Tuesday, February 15, 2011

Price Shock


Haven't been to the supermarket since I've been sick, so I faced a good deal of price shock when I went to get some Valentines and other supplies at my local discount food market yesterday. Practically every item I buy regularly had gone up in price. Very few had remained stable, none had gone down.

Some of the price rises were significant, 40% or more, and in the case of head lettuce, the price had more than doubled. Bananas and some baked goods were about the only items that seemed to be about the same. Meat prices in general were about 20% more; dairy was pushing 30% more. Frozen items were all up 15% - 20% or more. Bread was, in some cases, 50% more; typically, it was about 30% more. Some snack crackers had doubled in price. Canned goods were mostly 10%-15% more.

I could go on.

I knew from the news that global commodity prices were being driven up by speculators and that the cost of basic supplies for poor and marginal households around the world had become a crushing -- and in many cases an impossible -- burden which has given rise to some of the "unrest" we're seeing so often repeated. The fact that I was seeing these price increases reflected in my own grocery bill is in no way comparable to the real hardships so many people are facing -- including right here at home -- thanks to speculators, weather anomalies, crop failures and so on.

Still, it's a shock.

Also, of course, gasoline prices are shooting up toward $4 a gallon again (at the closest station to us in California, regular gas was $3.49.9 yesterday; it's probably more today), driven in part by hedge funds and speculators as before. This time, however, they are moving more slowly and deliberately to extract whatever "surplus" they can from the American economy. Well, from the Underclass at least.

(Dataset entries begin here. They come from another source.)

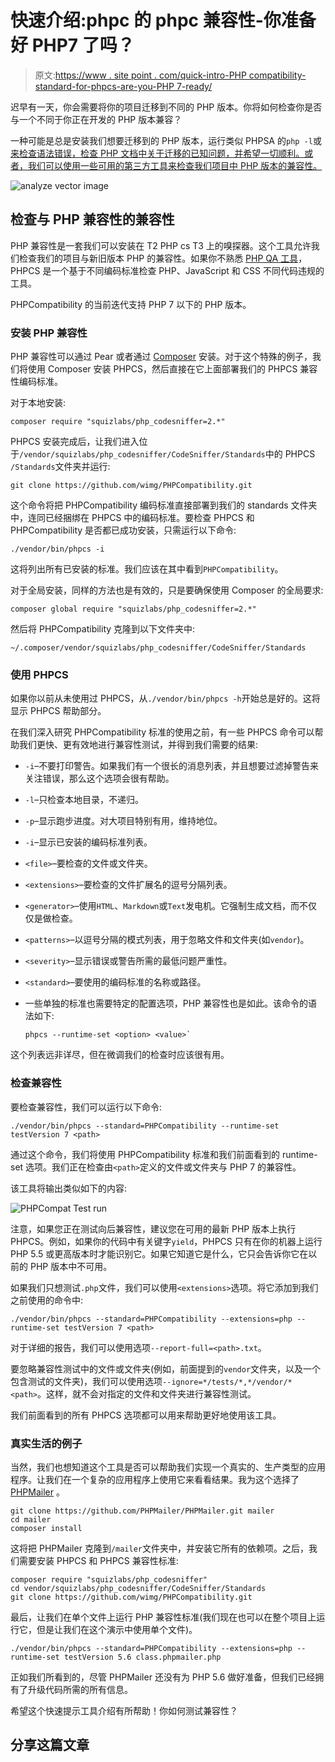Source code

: # 快速介绍:phpc 的 phpc 兼容性-你准备好 PHP7 了吗？

> 原文:[https://www . site point . com/quick-intro-PHP compatibility-standard-for-phpcs-are-you-PHP 7-ready/](https://www.sitepoint.com/quick-intro-phpcompatibility-standard-for-phpcs-are-you-php7-ready/)

迟早有一天，你会需要将你的项目迁移到不同的 PHP 版本。你将如何检查你是否与一个不同于你正在开发的 PHP 版本兼容？

一种可能是总是安装我们想要迁移到的 PHP 版本，运行类似 PHPSA 的`php -l`或[来检查语法错误，检查 PHP 文档中关于迁移的已知问题，并希望一切顺利。或者，我们可以使用一些可用的第三方工具来检查我们项目中 PHP 版本的兼容性。](https://www.sitepoint.com/static-analysis-with-phpsa-php-smart-analyzer/)

![analyze vector image](../Images/eb8ea7e550f9793fdfdaf40b16fb6047.png)

## 检查与 PHP 兼容性的兼容性

PHP 兼容性是一套我们可以安装在 T2 PHP cs T3 上的嗅探器。这个工具允许我们检查我们的项目与新旧版本 PHP 的兼容性。如果你不熟悉 [PHP QA 工具](https://www.sitepoint.com/8-must-have-php-quality-assurance-tools/)，PHPCS 是一个基于不同编码标准检查 PHP、JavaScript 和 CSS 不同代码违规的工具。

PHPCompatibility 的当前迭代支持 PHP 7 以下的 PHP 版本。

### 安装 PHP 兼容性

PHP 兼容性可以通过 Pear 或者通过 [Composer](https://www.sitepoint.com/php-dependency-management-with-composer/) 安装。对于这个特殊的例子，我们将使用 Composer 安装 PHPCS，然后直接在它上面部署我们的 PHPCS 兼容性编码标准。

对于本地安装:

```
composer require "squizlabs/php_codesniffer=2.*" 
```

PHPCS 安装完成后，让我们进入位于`/vendor/squizlabs/php_codesniffer/CodeSniffer/Standards`中的 PHPCS `/Standards`文件夹并运行:

```
git clone https://github.com/wimg/PHPCompatibility.git 
```

这个命令将把 PHPCompatibility 编码标准直接部署到我们的 standards 文件夹中，连同已经捆绑在 PHPCS 中的编码标准。要检查 PHPCS 和 PHPCompatibility 是否都已成功安装，只需运行以下命令:

```
./vendor/bin/phpcs -i 
```

这将列出所有已安装的标准。我们应该在其中看到`PHPCompatibility`。

对于全局安装，同样的方法也是有效的，只是要确保使用 Composer 的全局要求:

```
composer global require "squizlabs/php_codesniffer=2.*" 
```

然后将 PHPCompatibility 克隆到以下文件夹中:

```
~/.composer/vendor/squizlabs/php_codesniffer/CodeSniffer/Standards 
```

### 使用 PHPCS

如果你以前从未使用过 PHPCS，从`./vendor/bin/phpcs -h`开始总是好的。这将显示 PHPCS 帮助部分。

在我们深入研究 PHPCompatibility 标准的使用之前，有一些 PHPCS 命令可以帮助我们更快、更有效地进行兼容性测试，并得到我们需要的结果:

*   `-i`–不要打印警告。如果我们有一个很长的消息列表，并且想要过滤掉警告来关注错误，那么这个选项会很有帮助。

*   `-l`–只检查本地目录，不递归。

*   `-p`–显示跑步进度。对大项目特别有用，维持地位。

*   `-i`–显示已安装的编码标准列表。

*   `<file>`–要检查的文件或文件夹。

*   `<extensions>`–要检查的文件扩展名的逗号分隔列表。

*   `<generator>`–使用`HTML`、`Markdown`或`Text`发电机。它强制生成文档，而不仅仅是做检查。

*   `<patterns>`–以逗号分隔的模式列表，用于忽略文件和文件夹(如`vendor`)。

*   `<severity>`–显示错误或警告所需的最低问题严重性。

*   `<standard>`–要使用的编码标准的名称或路径。

*   一些单独的标准也需要特定的配置选项，PHP 兼容性也是如此。该命令的语法如下:

    ```
    phpcs --runtime-set <option> <value>` 
    ```

这个列表远非详尽，但在微调我们的检查时应该很有用。

### 检查兼容性

要检查兼容性，我们可以运行以下命令:

```
./vendor/bin/phpcs --standard=PHPCompatibility --runtime-set testVersion 7 <path> 
```

通过这个命令，我们将使用 PHPCompatibility 标准和我们前面看到的 runtime-set 选项。我们正在检查由`<path>`定义的文件或文件夹与 PHP 7 的兼容性。

该工具将输出类似如下的内容:

![PHPCompat Test run](../Images/c8b017f51885ae923b10312d4e0f7bea.png)

注意，如果您正在测试向后兼容性，建议您在可用的最新 PHP 版本上执行 PHPCS。例如，如果你的代码中有关键字`yield`，PHPCS 只有在你的机器上运行 PHP 5.5 或更高版本时才能识别它。如果它知道它是什么，它只会告诉你它在以前的 PHP 版本中不可用。

如果我们只想测试`.php`文件，我们可以使用`<extensions>`选项。将它添加到我们之前使用的命令中:

```
./vendor/bin/phpcs --standard=PHPCompatibility --extensions=php --runtime-set testVersion 7 <path> 
```

对于详细的报告，我们可以使用选项`--report-full=<path>.txt`。

要忽略兼容性测试中的文件或文件夹(例如，前面提到的`vendor`文件夹，以及一个包含测试的文件夹)，我们可以使用选项`--ignore=*/tests/*,*/vendor/* <path>`。这样，就不会对指定的文件和文件夹进行兼容性测试。

我们前面看到的所有 PHPCS 选项都可以用来帮助更好地使用该工具。

### 真实生活的例子

当然，我们也想知道这个工具是否可以帮助我们实现一个真实的、生产类型的应用程序。让我们在一个复杂的应用程序上使用它来看看结果。我为这个选择了 [PHPMailer](https://github.com/PHPMailer/PHPMailer) 。

```
git clone https://github.com/PHPMailer/PHPMailer.git mailer
cd mailer
composer install 
```

这将把 PHPMailer 克隆到`/mailer`文件夹中，并安装它所有的依赖项。之后，我们需要安装 PHPCS 和 PHPCS 兼容性标准:

```
composer require "squizlabs/php_codesniffer"
cd vendor/squizlabs/php_codesniffer/CodeSniffer/Standards
git clone https://github.com/wimg/PHPCompatibility.git 
```

最后，让我们在单个文件上运行 PHP 兼容性标准(我们现在也可以在整个项目上运行它，但是让我们在这个演示中使用单个文件)。

```
./vendor/bin/phpcs --standard=PHPCompatibility --extensions=php --runtime-set testVersion 5.6 class.phpmailer.php 
```

正如我们所看到的，尽管 PHPMailer 还没有为 PHP 5.6 做好准备，但我们已经拥有了升级代码所需的所有信息。

希望这个快速提示工具介绍有所帮助！你如何测试兼容性？

## 分享这篇文章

This tells me we are headed toward another crash, soon. I became convinced that it was the speculator-driven rise in oil and food prices that triggered the financial collapse in 2008 -- ordinary people could not keep up with the price rises, and they cut back suddenly. When they did, the financial house of cards built on ever greater levels of debt collapsed.

We're headed down the same path now. Ordinary people haven't even remotely recovered from the previous crash; in fact, millions and millions more are being forced into what looks like perpetual poverty year over year, and if the deficit hawks get their way (they will, of course), the pace of impoverishment will accelerate, and the numbers will be off the charts.

Those already in poverty at home and abroad cannot even hope to keep up. Their lives and livelihoods are already shattered, for many, permanently. The only real hope they have is to fight back much as those abroad have been doing all over Europe and the Middle East. There's no guarantee of success, and there are many risks to life and limb for those who choose to resist rather than succumb.

But there is no other way. The domestic and global aristos are not going to stop their pillage and plunder on their own. They cannot be sated with "voluntarily" delivered treasure. They know no moral restraint. Another crash will only slow them down temporarily. The only thing the People can do to bring this careening overclass to its senses (if it has any) is to rise up and make it impossible for them -- or at least extremely uncomfortable for them -- to continue on their global campaign of looting and destruction.